After Paris, he moved back to London eventually establishing his studio in Chelsea. The studio was a workshop filled with hundreds of found objects, models, sculptures, materials, tools, toys and stacks of books. Paolozzi was interested in everything and would use a variety of objects and materials in his work, particularly his collages. Largely a surrealist, Paolozzi came to public attention in the 1950s by producing a range of striking screenprints and ‘Art Brut’ sculpture.
Paolozzi's I was a Rich Man's Plaything (1947) is considered the first standard bearer of Pop Art and first to display the word ‘pop’. Paolozzi showed the collage in 1952 as part of his groundbreaking Bunk! series presentation at the initial Independent Group meeting in London.

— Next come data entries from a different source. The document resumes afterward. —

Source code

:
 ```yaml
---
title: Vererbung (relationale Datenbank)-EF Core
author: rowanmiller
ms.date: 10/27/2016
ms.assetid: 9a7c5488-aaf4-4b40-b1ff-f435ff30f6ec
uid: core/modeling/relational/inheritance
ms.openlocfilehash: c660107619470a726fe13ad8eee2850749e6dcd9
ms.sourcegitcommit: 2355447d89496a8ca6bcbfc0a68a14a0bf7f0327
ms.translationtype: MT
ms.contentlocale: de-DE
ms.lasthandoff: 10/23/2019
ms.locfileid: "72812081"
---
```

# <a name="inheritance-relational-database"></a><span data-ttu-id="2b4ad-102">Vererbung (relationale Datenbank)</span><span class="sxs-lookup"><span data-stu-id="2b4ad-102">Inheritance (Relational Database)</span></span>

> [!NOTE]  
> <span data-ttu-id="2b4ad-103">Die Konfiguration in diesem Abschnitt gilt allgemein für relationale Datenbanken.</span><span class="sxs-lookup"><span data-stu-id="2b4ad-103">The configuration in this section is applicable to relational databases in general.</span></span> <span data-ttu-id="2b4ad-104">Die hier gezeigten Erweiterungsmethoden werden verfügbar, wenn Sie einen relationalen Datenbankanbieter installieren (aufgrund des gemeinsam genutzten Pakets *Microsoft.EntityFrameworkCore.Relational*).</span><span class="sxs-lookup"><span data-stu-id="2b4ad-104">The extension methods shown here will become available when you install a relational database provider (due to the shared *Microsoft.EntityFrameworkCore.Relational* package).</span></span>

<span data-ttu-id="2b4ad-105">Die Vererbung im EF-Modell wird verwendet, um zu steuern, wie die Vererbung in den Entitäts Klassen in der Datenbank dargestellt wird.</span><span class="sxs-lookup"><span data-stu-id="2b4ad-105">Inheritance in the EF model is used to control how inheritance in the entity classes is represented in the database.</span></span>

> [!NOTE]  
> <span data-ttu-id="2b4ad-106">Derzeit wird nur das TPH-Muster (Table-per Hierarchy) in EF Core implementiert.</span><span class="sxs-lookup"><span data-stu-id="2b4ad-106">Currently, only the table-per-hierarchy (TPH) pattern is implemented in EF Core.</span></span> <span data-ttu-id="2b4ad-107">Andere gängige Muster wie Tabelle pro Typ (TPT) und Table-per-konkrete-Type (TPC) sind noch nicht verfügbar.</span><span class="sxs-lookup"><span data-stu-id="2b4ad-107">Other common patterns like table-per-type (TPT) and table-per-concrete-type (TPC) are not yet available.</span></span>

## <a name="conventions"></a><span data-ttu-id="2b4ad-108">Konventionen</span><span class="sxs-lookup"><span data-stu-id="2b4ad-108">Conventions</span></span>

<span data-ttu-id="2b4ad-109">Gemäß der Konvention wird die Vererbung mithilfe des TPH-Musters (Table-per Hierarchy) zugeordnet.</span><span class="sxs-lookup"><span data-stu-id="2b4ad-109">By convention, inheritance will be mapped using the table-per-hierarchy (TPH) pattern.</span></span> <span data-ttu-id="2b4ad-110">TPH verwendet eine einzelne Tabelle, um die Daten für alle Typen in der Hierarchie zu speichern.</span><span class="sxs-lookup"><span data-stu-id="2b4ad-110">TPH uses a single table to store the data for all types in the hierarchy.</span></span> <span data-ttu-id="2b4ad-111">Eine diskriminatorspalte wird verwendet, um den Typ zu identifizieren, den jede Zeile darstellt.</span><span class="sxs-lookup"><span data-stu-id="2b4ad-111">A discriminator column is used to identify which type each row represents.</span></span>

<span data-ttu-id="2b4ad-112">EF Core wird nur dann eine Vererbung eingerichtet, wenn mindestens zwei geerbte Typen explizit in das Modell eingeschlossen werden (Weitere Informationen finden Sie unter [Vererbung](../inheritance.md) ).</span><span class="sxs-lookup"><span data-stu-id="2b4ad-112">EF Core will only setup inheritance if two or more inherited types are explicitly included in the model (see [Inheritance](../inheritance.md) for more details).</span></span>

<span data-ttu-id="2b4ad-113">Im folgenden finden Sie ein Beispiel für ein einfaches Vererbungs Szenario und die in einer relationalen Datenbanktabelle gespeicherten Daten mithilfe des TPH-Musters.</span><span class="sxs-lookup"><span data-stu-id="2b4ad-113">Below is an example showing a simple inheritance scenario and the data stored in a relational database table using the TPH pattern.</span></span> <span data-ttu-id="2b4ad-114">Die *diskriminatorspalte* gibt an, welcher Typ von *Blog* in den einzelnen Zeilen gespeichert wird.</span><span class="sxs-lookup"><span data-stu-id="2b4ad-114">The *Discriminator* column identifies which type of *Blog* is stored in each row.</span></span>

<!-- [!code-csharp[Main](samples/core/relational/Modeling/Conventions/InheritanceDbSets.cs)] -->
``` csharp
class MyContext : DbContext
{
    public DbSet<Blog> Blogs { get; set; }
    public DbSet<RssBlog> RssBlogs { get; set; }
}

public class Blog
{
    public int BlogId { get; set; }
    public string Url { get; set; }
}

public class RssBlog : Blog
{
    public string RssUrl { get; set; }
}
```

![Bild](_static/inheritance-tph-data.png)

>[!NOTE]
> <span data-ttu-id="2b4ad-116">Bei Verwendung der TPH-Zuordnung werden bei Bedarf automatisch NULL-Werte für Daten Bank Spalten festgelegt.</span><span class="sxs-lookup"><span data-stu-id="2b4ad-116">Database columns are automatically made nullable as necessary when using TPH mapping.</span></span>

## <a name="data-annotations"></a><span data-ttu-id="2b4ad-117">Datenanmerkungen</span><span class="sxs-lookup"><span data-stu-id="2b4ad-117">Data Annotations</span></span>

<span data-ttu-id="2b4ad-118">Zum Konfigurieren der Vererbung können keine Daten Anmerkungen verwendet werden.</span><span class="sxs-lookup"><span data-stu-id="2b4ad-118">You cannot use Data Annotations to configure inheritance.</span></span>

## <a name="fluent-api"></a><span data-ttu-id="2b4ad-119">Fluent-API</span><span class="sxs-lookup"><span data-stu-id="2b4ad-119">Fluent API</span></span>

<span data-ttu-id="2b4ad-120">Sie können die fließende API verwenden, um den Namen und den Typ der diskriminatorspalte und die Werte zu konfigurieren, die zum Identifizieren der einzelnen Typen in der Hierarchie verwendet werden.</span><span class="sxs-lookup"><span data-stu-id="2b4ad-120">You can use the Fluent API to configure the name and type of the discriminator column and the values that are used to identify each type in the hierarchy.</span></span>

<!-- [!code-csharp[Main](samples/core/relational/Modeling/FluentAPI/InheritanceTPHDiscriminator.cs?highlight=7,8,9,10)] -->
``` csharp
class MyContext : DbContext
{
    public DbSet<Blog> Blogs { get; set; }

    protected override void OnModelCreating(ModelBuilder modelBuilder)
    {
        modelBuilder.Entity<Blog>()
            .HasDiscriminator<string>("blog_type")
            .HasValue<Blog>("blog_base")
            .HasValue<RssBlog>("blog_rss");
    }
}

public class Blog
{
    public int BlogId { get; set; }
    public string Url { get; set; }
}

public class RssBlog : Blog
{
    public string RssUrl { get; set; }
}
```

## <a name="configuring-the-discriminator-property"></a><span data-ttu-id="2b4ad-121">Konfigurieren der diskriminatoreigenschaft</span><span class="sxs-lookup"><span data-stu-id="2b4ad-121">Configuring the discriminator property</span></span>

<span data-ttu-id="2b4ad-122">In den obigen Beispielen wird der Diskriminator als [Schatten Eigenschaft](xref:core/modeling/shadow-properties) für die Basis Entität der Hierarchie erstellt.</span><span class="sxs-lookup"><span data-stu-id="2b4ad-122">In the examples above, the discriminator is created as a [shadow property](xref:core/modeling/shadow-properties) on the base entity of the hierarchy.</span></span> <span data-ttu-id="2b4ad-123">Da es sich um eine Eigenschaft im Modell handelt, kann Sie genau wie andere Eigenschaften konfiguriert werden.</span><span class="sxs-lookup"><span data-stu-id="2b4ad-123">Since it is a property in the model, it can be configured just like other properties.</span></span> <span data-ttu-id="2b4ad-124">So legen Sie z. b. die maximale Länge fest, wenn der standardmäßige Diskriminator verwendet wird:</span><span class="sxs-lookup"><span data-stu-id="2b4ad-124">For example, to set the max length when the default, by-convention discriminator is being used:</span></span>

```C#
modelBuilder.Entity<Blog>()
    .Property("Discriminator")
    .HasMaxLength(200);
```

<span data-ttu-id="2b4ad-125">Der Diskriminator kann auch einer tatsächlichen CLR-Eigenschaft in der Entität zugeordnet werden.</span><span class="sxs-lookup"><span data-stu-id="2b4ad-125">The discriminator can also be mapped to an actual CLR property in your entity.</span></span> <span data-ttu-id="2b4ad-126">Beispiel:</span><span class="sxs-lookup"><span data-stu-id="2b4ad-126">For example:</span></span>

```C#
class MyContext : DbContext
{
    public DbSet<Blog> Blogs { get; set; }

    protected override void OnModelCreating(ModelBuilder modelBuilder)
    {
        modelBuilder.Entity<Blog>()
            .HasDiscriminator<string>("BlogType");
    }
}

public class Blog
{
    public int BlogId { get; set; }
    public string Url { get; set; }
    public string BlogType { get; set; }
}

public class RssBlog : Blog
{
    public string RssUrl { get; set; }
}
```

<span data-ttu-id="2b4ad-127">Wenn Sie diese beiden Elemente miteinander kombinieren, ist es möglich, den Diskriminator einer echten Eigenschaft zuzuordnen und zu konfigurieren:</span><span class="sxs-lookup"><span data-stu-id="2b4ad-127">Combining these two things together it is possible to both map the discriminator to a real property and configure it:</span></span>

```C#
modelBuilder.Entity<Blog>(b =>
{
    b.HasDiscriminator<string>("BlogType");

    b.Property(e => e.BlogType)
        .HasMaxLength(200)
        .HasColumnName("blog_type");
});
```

|1947 I was a Rich Man's Plaything|
He taught sculpture and ceramics at a number of institutions, including University of California, Berkeley in 1968, and at the Royal College of Art. Paolozzi has a long association with Germany, having worked in Berlin from 1974 as part of the Artists Exchange Scheme. He was a professor at the Fachhochschule in Cologne from 1977 to 1981, and later taught sculpture at the Akademie der Bildenden Künste in Munich. Paolozzi was fond of Munich and many of his works and concept plans were developed in a studio he kept there, including the mosaics of the Tottenham Court Road Station in London.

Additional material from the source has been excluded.